Sunday, May 27, 2007
ER - The Complete Seventh Season
Written by Hombre Divertido
Not too much; not too little; Just right.
Even with the absence of George Clooney and Julianna Marguilies, this is a fine season of ER, though it may be considered the beginning of the end. Strewn with storylines that will eventually lead to the departure of several key members of the ER staff, this season still contains enough of the original cast being vulnerable, strong, humorous, and serious to keep any fan of the series or of episodic television happy.
Where this season fails is a general loss of focus on the patients and their stories. This season is about the development of the characters on staff. Though not necessarily a bad thing, it does stray from the foundation on which the show was built i.e.: the patient’s stories. Luckily the writing is strong enough that we don’t mind the departure. We don’t mind it in season seven. Eventually, any true fan of the show will grow tired of the focus shift, but not here.
Noah Wiley as Dr. Carter really comes into his own in this season as we begin to see him take more of a leadership role in preparation for…well, that’s not to be discussed in a review of this season. Developments in the lives of Dr. Benton (Eriq La Salle), Dr. Weaver (Laura Innes) and Dr. Greene (Anthony Edwards) are at the forefront of this season and definitely keep the audience intrigued.
As previously mentioned, there is a good amount of humor this season. Paul McCrane as Rocket Roman is at his antagonizing best, but it is Greene and Corday dealing with Poison Ivy in the first episode that creates some of the funniest moments in the season and possibly the series.
Season seven is highlighted with guest appearances by Sally Field playing the mother of Abby Lockhart (Maura Tierney) and James Cromwell as a terminally ill Bishop.
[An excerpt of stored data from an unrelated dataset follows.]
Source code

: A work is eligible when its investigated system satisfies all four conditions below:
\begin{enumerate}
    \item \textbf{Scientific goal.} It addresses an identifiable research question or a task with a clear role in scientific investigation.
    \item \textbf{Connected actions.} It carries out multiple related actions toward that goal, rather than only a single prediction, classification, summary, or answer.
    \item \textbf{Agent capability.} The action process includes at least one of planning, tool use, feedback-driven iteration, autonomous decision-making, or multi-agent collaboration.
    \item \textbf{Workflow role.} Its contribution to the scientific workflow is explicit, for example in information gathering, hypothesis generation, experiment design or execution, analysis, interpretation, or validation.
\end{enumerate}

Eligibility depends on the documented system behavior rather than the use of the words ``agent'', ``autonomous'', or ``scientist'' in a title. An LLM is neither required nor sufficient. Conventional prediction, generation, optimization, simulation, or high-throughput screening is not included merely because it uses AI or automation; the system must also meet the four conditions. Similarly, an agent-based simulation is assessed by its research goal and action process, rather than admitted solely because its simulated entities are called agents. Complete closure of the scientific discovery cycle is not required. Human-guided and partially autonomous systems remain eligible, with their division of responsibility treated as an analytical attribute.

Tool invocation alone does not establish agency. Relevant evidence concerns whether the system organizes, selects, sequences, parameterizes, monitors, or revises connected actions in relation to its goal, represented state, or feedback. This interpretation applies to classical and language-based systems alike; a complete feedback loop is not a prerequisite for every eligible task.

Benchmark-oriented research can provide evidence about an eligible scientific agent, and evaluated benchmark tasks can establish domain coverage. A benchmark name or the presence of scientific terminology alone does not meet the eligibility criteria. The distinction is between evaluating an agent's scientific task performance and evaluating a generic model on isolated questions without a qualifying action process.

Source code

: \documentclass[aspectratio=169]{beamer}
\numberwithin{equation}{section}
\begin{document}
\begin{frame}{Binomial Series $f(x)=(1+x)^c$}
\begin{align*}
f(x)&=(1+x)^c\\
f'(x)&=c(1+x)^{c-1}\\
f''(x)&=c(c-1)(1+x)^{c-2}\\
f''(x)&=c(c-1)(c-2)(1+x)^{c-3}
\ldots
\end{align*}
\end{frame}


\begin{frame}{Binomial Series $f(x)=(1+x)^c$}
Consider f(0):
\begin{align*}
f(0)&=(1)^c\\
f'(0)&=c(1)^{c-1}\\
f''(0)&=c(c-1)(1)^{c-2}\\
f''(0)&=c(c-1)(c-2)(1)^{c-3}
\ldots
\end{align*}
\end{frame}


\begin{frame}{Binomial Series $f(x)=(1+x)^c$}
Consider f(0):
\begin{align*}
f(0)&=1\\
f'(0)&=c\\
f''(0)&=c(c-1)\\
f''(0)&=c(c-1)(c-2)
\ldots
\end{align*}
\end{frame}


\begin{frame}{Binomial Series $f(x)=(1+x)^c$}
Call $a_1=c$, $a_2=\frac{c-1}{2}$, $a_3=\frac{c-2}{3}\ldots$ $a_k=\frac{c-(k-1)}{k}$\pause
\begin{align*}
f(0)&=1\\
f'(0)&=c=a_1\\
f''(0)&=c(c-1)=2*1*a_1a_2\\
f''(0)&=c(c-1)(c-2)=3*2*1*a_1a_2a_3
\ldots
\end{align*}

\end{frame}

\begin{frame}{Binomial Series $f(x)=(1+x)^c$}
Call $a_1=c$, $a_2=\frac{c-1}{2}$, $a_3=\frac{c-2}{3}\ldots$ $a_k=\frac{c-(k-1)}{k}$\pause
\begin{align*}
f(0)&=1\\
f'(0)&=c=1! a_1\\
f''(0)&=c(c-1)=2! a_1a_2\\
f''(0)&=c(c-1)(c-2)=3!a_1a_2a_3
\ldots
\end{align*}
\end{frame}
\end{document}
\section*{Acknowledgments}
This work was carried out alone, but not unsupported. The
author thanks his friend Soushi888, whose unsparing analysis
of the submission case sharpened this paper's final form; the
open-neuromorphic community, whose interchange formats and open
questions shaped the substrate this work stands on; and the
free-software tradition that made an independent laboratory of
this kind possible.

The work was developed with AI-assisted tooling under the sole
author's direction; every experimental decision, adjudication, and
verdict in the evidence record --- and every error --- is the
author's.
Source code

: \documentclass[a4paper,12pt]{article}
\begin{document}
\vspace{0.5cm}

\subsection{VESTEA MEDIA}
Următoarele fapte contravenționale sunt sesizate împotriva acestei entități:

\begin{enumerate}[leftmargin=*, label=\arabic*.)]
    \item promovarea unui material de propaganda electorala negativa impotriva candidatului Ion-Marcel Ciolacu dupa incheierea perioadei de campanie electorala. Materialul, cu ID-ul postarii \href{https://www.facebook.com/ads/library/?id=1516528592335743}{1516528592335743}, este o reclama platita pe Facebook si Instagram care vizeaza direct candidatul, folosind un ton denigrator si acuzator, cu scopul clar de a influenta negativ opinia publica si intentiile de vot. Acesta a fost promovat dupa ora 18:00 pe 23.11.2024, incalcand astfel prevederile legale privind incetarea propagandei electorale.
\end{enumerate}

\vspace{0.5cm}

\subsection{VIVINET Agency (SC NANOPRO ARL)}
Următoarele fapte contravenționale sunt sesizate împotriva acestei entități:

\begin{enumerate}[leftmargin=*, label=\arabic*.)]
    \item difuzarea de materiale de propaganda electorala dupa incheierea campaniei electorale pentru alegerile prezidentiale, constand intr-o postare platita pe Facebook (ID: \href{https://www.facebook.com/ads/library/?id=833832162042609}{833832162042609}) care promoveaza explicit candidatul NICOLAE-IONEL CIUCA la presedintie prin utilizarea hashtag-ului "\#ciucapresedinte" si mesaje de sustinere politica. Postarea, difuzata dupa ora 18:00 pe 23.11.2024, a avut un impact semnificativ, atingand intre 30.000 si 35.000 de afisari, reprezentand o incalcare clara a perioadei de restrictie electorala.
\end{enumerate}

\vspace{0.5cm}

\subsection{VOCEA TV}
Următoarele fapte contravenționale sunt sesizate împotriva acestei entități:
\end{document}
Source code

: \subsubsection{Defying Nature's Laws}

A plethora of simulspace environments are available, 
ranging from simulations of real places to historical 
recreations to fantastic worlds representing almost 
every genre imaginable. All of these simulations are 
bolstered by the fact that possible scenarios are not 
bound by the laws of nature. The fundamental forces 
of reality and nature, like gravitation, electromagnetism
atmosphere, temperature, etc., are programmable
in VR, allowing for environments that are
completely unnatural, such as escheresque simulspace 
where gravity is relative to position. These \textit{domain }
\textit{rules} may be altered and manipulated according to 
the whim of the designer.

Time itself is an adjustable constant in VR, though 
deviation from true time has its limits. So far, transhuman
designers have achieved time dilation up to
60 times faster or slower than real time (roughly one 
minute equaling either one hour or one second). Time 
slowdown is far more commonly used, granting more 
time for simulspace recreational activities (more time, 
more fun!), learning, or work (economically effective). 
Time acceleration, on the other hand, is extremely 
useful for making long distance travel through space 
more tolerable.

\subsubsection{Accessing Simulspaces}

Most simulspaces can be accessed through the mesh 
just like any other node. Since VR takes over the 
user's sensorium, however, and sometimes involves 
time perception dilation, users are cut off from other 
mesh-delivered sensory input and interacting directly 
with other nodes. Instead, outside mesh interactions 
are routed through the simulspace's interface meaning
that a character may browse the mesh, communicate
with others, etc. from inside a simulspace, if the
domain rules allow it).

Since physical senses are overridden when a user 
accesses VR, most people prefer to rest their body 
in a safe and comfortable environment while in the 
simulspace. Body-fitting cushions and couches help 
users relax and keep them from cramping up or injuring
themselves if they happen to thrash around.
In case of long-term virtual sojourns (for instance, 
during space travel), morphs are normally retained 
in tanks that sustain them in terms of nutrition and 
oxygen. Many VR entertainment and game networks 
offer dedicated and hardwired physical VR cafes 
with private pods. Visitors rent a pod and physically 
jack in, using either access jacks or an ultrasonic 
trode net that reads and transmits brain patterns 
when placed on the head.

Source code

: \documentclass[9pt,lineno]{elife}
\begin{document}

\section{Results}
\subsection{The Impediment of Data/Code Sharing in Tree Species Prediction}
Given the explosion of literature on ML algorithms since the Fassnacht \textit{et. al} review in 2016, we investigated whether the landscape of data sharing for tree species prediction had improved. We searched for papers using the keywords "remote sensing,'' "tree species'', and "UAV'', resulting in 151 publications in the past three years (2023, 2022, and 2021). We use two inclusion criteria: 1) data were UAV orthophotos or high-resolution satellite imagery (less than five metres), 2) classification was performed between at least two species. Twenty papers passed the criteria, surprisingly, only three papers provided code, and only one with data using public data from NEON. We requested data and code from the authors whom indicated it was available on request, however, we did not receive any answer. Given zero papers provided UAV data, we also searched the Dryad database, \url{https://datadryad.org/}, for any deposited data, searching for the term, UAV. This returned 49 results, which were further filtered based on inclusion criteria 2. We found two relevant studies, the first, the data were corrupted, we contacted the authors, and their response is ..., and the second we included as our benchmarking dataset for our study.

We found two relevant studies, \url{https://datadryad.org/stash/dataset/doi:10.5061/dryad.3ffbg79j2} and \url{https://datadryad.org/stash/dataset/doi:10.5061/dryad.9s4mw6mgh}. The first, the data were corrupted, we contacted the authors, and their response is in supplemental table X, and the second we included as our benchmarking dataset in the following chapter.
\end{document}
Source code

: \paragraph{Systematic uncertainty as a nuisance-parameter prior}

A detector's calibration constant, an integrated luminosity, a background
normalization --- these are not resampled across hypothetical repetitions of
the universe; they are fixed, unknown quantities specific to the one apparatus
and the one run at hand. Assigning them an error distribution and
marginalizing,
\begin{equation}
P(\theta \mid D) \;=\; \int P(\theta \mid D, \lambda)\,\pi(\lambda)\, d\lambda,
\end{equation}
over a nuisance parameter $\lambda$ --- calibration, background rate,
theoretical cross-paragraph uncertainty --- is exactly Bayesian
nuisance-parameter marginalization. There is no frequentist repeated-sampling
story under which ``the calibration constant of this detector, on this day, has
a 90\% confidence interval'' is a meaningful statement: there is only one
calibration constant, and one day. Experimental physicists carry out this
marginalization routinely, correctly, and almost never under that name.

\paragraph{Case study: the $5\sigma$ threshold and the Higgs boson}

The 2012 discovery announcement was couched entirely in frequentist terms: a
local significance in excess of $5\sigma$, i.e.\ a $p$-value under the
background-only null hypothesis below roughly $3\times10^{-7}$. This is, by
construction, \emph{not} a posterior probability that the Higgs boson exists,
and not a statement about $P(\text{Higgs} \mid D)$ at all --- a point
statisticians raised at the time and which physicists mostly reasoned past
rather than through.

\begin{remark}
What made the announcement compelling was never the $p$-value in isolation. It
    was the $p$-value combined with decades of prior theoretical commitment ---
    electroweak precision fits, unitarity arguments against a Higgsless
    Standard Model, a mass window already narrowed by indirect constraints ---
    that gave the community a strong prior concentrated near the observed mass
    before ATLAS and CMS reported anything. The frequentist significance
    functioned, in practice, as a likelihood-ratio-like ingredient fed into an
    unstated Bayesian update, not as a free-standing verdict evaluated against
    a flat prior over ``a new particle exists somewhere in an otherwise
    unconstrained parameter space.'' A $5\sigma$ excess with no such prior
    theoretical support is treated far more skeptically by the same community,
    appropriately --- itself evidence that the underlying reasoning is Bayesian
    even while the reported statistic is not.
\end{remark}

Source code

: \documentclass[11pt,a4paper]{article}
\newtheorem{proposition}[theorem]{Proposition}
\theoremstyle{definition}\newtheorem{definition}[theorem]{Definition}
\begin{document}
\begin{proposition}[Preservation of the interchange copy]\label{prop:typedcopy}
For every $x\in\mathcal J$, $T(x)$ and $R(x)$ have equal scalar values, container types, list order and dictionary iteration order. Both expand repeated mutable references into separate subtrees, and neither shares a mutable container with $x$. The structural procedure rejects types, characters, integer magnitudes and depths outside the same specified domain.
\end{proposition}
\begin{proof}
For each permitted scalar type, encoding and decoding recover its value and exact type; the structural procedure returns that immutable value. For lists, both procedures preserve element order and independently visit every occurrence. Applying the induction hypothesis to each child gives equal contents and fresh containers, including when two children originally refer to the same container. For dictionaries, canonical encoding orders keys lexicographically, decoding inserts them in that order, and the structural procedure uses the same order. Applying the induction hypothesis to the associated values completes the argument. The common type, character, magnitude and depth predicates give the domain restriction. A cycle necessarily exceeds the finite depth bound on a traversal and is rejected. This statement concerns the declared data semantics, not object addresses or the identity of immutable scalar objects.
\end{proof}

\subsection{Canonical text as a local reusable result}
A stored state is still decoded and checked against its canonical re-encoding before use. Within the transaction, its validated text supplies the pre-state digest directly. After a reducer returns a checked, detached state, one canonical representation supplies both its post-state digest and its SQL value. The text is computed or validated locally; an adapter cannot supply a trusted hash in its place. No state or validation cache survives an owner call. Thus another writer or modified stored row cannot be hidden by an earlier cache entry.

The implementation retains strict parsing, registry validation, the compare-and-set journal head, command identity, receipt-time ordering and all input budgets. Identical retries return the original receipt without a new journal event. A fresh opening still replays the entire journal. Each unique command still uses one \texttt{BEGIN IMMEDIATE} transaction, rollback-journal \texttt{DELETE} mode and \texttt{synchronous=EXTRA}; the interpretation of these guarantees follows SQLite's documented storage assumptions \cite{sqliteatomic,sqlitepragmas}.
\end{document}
Their respective storylines run through several episodes and are well written and brilliantly acted.
As in previous season releases, the extras are few, the gag reels seem forced, and the packaging is bland. What stands out in season seven is the writing. You would not have to be a fan of the show to enjoy these episodes. They stand strongly on their own.
Recommendation: Get two and give one away as a gift. It’s a great season to get someone hooked on the show.